── DATA FOR PROCESSING ──

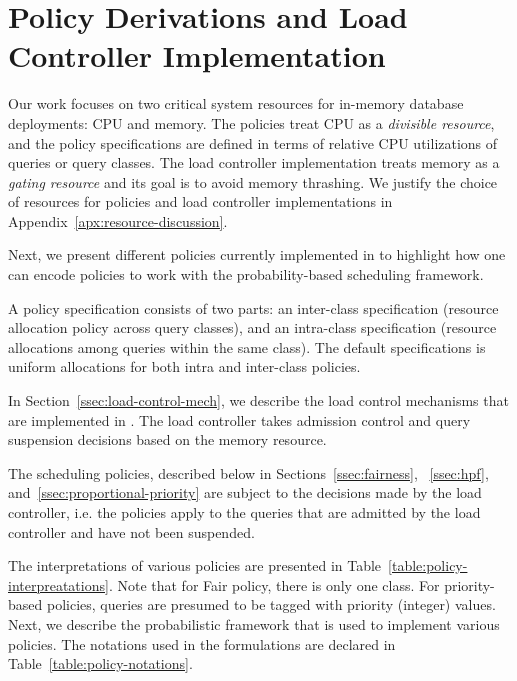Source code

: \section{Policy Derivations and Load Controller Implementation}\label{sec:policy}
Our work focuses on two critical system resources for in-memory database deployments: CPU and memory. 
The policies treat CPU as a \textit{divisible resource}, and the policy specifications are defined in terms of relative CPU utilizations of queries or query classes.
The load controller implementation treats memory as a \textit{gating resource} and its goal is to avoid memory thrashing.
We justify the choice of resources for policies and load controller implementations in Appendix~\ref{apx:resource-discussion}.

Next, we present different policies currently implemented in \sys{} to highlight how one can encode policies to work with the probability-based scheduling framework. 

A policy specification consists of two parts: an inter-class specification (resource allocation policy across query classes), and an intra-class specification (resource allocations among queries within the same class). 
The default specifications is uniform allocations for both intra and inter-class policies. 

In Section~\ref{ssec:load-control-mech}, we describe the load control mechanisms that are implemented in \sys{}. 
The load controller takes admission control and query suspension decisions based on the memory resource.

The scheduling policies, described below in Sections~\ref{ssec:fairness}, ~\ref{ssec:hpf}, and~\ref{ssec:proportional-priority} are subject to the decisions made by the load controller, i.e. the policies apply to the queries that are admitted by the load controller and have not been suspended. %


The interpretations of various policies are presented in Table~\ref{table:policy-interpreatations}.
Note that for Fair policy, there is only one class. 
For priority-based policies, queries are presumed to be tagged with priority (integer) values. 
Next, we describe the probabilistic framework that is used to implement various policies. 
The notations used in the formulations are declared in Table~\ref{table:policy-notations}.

───
── DATA FOR PROCESSING ──

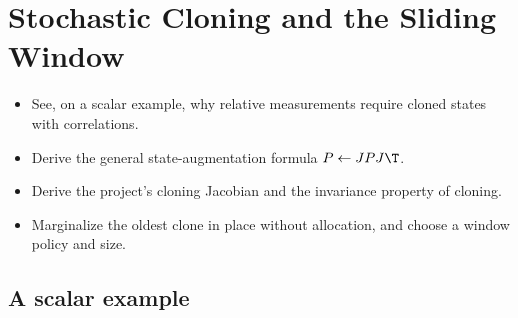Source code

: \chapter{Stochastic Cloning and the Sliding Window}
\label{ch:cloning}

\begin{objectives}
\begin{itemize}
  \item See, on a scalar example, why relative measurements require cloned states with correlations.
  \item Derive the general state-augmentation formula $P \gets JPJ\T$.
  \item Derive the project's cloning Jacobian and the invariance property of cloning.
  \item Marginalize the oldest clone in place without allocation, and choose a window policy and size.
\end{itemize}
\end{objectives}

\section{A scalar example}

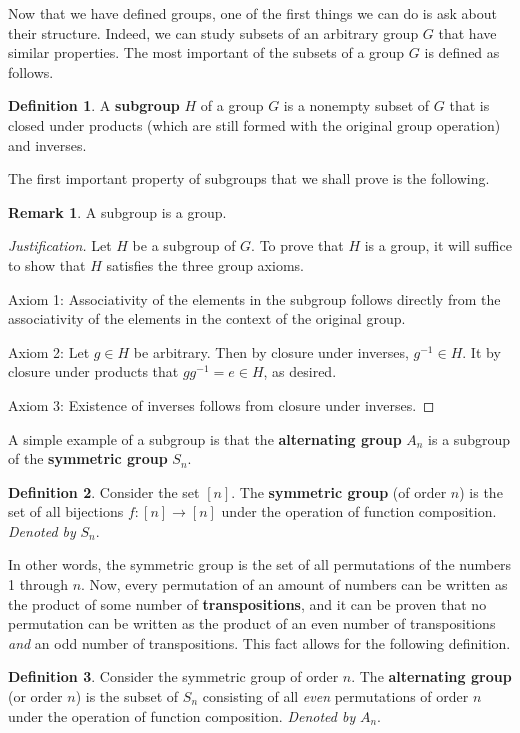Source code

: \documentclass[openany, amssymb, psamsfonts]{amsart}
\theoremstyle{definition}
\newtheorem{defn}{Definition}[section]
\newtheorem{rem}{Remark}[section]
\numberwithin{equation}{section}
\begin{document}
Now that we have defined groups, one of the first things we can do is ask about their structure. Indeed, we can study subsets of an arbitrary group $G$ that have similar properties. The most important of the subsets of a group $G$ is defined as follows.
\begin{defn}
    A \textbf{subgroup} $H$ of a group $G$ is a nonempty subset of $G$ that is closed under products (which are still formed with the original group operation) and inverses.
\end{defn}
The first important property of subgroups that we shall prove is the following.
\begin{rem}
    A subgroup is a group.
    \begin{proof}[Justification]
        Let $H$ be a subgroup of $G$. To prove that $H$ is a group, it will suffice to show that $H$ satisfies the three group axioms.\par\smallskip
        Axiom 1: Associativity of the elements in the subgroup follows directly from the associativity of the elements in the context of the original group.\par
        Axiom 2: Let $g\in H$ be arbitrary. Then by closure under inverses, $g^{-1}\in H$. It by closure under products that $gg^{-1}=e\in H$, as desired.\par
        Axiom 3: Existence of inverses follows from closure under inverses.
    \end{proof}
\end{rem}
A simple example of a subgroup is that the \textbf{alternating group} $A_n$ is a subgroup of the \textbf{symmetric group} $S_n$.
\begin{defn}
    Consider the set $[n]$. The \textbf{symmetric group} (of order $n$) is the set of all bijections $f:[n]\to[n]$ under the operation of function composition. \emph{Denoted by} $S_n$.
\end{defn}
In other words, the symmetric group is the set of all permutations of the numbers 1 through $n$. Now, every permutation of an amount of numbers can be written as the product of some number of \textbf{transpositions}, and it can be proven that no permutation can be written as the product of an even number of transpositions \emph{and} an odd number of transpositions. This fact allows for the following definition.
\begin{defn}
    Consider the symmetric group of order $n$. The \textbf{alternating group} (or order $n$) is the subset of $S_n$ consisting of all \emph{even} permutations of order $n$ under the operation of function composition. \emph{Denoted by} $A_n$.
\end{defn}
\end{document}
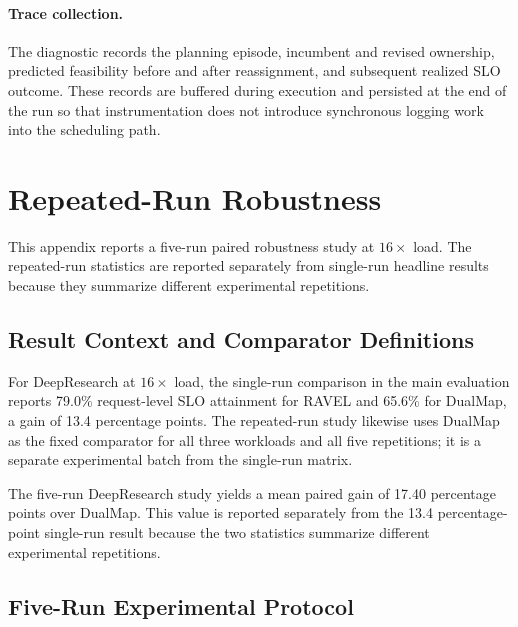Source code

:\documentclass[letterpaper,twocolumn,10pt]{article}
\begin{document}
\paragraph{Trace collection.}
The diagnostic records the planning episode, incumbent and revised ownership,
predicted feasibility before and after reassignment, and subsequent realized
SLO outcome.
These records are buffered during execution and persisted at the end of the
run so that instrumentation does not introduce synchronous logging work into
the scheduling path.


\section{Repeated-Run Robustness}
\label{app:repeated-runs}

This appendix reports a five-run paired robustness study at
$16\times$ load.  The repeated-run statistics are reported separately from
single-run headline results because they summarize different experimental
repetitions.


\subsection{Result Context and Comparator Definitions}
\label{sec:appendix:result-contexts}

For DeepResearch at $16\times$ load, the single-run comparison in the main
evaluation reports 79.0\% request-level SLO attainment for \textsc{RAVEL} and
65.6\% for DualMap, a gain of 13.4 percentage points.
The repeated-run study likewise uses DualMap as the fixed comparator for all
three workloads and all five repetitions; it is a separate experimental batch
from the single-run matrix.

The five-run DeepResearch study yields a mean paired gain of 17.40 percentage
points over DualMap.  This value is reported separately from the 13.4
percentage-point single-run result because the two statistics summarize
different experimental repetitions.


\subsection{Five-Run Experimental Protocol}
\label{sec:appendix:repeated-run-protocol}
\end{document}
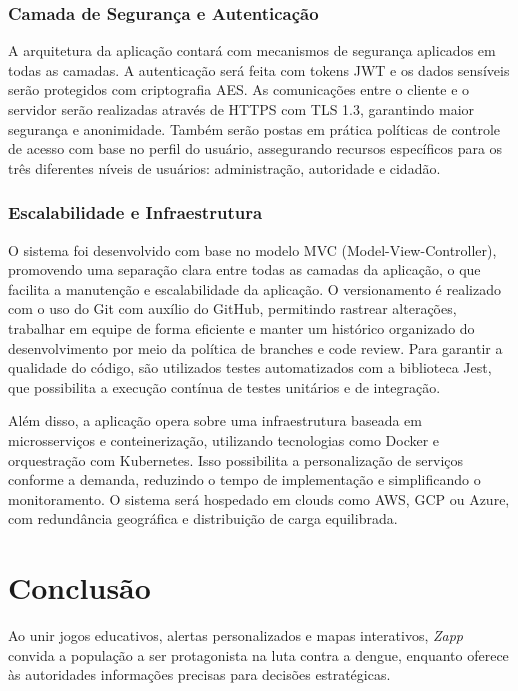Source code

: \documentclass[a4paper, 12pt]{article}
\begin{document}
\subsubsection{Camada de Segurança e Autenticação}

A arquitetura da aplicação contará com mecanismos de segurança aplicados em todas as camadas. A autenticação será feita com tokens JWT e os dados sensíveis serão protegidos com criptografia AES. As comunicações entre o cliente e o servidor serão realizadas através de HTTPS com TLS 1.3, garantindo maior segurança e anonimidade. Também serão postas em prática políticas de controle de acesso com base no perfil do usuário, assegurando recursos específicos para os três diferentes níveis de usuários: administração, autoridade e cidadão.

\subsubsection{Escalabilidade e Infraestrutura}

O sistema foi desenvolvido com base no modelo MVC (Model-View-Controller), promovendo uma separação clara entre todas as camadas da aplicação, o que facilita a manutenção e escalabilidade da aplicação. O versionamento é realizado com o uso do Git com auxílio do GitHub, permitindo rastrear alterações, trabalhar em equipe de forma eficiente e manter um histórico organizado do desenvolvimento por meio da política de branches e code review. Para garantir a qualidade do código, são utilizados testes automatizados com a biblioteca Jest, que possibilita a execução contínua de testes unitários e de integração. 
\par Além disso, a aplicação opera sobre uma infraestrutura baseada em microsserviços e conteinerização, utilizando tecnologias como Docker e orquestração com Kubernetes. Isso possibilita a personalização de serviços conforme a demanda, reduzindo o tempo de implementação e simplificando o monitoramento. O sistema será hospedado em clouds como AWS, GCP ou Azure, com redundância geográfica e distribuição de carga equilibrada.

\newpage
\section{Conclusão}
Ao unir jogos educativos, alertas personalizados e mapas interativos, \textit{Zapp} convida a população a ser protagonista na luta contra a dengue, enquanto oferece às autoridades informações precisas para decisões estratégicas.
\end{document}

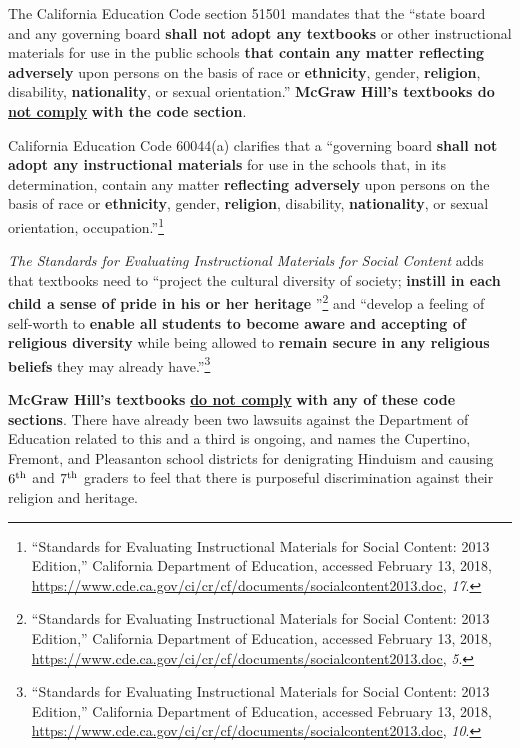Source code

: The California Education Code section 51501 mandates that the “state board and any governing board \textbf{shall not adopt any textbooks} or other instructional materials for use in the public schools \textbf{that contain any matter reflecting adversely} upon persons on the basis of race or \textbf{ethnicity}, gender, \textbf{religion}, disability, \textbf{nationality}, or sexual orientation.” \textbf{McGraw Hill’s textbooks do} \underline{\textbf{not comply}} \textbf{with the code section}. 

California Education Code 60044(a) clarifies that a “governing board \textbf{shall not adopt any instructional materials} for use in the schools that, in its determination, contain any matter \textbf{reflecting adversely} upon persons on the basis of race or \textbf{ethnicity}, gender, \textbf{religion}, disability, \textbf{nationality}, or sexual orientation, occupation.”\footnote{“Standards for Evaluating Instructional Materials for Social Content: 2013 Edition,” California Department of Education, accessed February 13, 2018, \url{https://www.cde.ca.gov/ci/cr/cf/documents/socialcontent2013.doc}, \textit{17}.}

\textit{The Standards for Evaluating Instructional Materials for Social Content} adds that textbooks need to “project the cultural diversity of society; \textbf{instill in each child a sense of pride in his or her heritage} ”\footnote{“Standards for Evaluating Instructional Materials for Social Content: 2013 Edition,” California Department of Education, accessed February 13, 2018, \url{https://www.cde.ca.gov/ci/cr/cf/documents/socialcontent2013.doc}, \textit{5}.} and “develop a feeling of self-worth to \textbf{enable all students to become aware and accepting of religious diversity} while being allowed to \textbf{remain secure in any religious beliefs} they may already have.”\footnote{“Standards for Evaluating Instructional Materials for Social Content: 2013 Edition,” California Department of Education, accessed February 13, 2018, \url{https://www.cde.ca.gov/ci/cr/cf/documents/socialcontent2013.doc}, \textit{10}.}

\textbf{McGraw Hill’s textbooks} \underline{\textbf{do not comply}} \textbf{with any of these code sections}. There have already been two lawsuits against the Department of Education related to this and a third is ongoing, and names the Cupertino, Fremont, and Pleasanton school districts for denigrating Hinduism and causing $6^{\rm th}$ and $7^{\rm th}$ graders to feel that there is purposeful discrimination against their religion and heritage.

───
── DATA FOR PROCESSING ──

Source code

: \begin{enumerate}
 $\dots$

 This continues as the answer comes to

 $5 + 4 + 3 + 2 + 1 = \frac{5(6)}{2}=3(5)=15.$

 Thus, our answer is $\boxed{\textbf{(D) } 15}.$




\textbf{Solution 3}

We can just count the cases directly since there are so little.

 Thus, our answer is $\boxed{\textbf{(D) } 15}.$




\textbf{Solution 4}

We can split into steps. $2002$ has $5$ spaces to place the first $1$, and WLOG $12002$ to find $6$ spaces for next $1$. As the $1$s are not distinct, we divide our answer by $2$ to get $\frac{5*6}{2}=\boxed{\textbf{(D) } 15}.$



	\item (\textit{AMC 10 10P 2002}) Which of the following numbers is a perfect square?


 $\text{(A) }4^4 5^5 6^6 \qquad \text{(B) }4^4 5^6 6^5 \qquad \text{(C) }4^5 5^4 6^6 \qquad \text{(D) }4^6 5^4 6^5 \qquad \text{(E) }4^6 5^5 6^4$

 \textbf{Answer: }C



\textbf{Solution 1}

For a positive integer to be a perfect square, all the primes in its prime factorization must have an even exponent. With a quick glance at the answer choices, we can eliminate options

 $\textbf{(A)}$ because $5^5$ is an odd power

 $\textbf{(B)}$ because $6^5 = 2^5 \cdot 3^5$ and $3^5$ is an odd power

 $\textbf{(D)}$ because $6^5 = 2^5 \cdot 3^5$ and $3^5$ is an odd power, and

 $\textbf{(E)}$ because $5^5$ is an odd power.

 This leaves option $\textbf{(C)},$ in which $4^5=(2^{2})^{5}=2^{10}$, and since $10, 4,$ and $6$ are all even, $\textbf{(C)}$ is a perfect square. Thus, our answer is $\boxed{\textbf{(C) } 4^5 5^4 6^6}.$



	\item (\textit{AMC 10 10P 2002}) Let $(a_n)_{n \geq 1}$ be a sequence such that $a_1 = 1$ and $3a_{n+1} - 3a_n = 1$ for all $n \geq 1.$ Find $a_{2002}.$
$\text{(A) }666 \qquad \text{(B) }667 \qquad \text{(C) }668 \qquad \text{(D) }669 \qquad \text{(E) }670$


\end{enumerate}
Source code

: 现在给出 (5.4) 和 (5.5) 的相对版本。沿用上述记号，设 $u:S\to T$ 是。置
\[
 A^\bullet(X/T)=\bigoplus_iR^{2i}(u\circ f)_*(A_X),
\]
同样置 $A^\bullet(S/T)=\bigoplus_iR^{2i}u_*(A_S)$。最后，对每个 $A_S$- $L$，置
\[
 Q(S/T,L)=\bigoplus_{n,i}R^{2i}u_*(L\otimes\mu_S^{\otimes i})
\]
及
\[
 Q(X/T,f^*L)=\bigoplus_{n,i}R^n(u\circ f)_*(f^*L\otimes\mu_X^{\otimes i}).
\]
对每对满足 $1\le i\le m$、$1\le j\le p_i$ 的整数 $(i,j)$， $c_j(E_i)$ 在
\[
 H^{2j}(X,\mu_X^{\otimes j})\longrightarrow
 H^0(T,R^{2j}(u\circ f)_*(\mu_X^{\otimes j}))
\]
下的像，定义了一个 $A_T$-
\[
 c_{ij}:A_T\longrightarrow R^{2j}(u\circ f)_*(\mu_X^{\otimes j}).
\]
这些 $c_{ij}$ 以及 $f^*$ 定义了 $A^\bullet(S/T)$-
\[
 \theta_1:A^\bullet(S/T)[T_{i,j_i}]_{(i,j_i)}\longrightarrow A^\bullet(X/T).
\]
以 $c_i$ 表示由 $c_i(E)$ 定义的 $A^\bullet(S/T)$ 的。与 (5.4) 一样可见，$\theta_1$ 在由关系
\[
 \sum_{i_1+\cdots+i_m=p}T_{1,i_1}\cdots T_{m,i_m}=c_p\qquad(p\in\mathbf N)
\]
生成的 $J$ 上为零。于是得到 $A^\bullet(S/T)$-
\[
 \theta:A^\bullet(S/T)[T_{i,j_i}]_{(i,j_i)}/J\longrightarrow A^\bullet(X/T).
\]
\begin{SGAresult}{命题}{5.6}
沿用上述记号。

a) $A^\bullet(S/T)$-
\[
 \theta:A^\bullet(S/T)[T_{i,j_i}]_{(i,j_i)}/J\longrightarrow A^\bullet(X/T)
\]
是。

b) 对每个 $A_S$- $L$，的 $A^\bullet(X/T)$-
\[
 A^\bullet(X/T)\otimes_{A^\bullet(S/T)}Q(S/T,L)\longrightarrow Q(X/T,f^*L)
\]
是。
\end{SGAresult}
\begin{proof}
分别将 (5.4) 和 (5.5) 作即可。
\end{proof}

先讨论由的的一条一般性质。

───

* _EXERCISE DIRECTIONS_: State the number of lines in the records that contain the string "SGAresult". Nothing else is needed.

* _REPLY TO THE EXERCISE_: 2